** Opening DATA FOR THE TASK block **
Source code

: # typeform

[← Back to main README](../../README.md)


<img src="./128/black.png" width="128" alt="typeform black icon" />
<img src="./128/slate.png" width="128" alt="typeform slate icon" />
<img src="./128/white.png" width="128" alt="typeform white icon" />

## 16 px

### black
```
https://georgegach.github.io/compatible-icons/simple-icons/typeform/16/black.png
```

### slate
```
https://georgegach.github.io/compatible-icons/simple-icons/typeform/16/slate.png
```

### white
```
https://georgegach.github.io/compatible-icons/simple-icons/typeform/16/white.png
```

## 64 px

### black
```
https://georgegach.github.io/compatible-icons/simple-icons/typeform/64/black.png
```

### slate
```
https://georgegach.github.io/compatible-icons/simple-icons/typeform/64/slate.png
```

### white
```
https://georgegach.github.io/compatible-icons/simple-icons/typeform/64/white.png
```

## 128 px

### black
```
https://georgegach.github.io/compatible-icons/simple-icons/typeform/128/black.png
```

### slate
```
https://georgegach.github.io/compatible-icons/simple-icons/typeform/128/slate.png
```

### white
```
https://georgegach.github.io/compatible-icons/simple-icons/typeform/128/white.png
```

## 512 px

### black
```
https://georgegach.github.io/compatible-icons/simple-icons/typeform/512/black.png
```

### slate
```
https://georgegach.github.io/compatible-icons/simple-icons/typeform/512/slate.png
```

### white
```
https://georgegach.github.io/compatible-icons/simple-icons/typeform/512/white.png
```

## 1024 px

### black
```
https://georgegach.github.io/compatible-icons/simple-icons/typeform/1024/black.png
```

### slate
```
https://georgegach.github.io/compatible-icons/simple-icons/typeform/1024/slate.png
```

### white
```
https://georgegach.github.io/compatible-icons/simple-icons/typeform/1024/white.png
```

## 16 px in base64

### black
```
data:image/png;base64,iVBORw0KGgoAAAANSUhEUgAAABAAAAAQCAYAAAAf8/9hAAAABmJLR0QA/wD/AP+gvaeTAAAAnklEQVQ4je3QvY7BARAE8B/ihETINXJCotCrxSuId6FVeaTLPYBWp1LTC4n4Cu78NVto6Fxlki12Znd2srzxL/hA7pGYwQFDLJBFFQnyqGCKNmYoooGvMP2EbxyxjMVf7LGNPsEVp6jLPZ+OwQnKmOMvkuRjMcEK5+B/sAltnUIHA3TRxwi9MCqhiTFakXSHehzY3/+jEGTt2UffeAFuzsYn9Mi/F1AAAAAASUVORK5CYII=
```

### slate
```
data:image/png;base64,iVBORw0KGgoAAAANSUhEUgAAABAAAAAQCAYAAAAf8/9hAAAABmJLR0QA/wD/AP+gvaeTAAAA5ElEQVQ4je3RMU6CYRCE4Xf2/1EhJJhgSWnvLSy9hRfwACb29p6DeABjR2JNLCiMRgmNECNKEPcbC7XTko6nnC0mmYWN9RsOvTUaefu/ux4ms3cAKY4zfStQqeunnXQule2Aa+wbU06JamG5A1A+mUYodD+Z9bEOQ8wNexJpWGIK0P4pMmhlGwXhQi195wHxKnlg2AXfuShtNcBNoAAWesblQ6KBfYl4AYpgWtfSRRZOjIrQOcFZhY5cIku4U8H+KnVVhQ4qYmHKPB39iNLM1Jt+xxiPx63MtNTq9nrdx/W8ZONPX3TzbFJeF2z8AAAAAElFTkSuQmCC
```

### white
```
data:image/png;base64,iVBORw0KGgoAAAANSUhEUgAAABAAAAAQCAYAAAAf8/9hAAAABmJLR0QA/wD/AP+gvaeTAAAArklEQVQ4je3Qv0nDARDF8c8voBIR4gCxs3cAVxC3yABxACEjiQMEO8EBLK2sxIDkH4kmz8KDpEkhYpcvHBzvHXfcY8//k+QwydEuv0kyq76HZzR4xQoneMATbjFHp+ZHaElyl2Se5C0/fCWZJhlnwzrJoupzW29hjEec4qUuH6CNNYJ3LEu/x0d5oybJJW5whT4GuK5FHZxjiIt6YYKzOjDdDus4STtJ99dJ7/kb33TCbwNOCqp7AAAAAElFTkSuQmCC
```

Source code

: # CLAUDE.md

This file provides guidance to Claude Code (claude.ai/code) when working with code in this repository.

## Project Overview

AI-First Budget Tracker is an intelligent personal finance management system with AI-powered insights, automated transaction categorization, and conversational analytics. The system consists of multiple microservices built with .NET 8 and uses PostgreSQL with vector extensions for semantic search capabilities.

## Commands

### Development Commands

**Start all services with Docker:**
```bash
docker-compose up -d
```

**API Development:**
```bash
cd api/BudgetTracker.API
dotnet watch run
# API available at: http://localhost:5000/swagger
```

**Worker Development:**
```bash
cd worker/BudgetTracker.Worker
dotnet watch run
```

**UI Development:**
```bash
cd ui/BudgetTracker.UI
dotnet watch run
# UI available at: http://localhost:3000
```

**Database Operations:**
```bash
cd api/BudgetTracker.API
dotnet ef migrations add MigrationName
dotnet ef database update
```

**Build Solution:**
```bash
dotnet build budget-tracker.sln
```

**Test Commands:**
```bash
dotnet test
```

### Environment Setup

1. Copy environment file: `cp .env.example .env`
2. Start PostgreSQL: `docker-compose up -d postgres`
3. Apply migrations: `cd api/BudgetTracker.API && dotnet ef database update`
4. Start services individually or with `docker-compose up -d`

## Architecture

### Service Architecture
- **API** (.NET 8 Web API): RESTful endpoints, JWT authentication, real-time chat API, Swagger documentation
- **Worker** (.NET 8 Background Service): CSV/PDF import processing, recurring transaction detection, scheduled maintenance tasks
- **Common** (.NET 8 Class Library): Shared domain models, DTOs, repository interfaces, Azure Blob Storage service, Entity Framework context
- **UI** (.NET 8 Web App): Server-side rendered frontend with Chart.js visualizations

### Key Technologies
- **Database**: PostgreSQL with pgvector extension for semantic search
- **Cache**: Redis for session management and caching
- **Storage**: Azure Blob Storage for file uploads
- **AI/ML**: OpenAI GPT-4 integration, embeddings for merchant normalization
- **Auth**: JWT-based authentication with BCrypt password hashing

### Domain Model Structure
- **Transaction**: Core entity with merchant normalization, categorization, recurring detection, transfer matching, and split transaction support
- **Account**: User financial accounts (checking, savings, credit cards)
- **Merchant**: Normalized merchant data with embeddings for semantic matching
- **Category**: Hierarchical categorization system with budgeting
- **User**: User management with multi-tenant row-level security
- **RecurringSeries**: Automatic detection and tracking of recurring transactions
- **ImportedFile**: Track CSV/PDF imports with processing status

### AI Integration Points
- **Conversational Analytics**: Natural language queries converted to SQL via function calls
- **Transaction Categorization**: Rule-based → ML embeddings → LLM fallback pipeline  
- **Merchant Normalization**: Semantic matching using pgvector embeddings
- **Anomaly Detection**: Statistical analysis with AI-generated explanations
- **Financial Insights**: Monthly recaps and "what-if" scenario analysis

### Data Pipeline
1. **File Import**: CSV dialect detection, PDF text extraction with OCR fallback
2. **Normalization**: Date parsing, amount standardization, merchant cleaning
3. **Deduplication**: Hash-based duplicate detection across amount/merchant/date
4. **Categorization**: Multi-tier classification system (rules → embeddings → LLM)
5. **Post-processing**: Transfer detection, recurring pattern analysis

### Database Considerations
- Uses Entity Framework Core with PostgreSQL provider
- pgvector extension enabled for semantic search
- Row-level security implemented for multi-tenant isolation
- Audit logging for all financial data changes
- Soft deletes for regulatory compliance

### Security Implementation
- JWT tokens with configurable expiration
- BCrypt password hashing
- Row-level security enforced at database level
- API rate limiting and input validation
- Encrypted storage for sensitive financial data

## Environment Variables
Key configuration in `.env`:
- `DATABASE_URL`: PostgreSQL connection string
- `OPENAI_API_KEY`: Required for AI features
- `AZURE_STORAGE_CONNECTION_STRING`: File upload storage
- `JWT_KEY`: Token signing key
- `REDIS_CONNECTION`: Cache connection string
** Closing DATA FOR THE TASK block **
▶ **EXERCISE REQUIREMENTS**: Take every line from the records that holds "BCrypt" and copy it down.

▶ **RESULT OF THIS EXERCISE**:
- **Auth**: JWT-based authentication with BCrypt password hashing
- BCrypt password hashing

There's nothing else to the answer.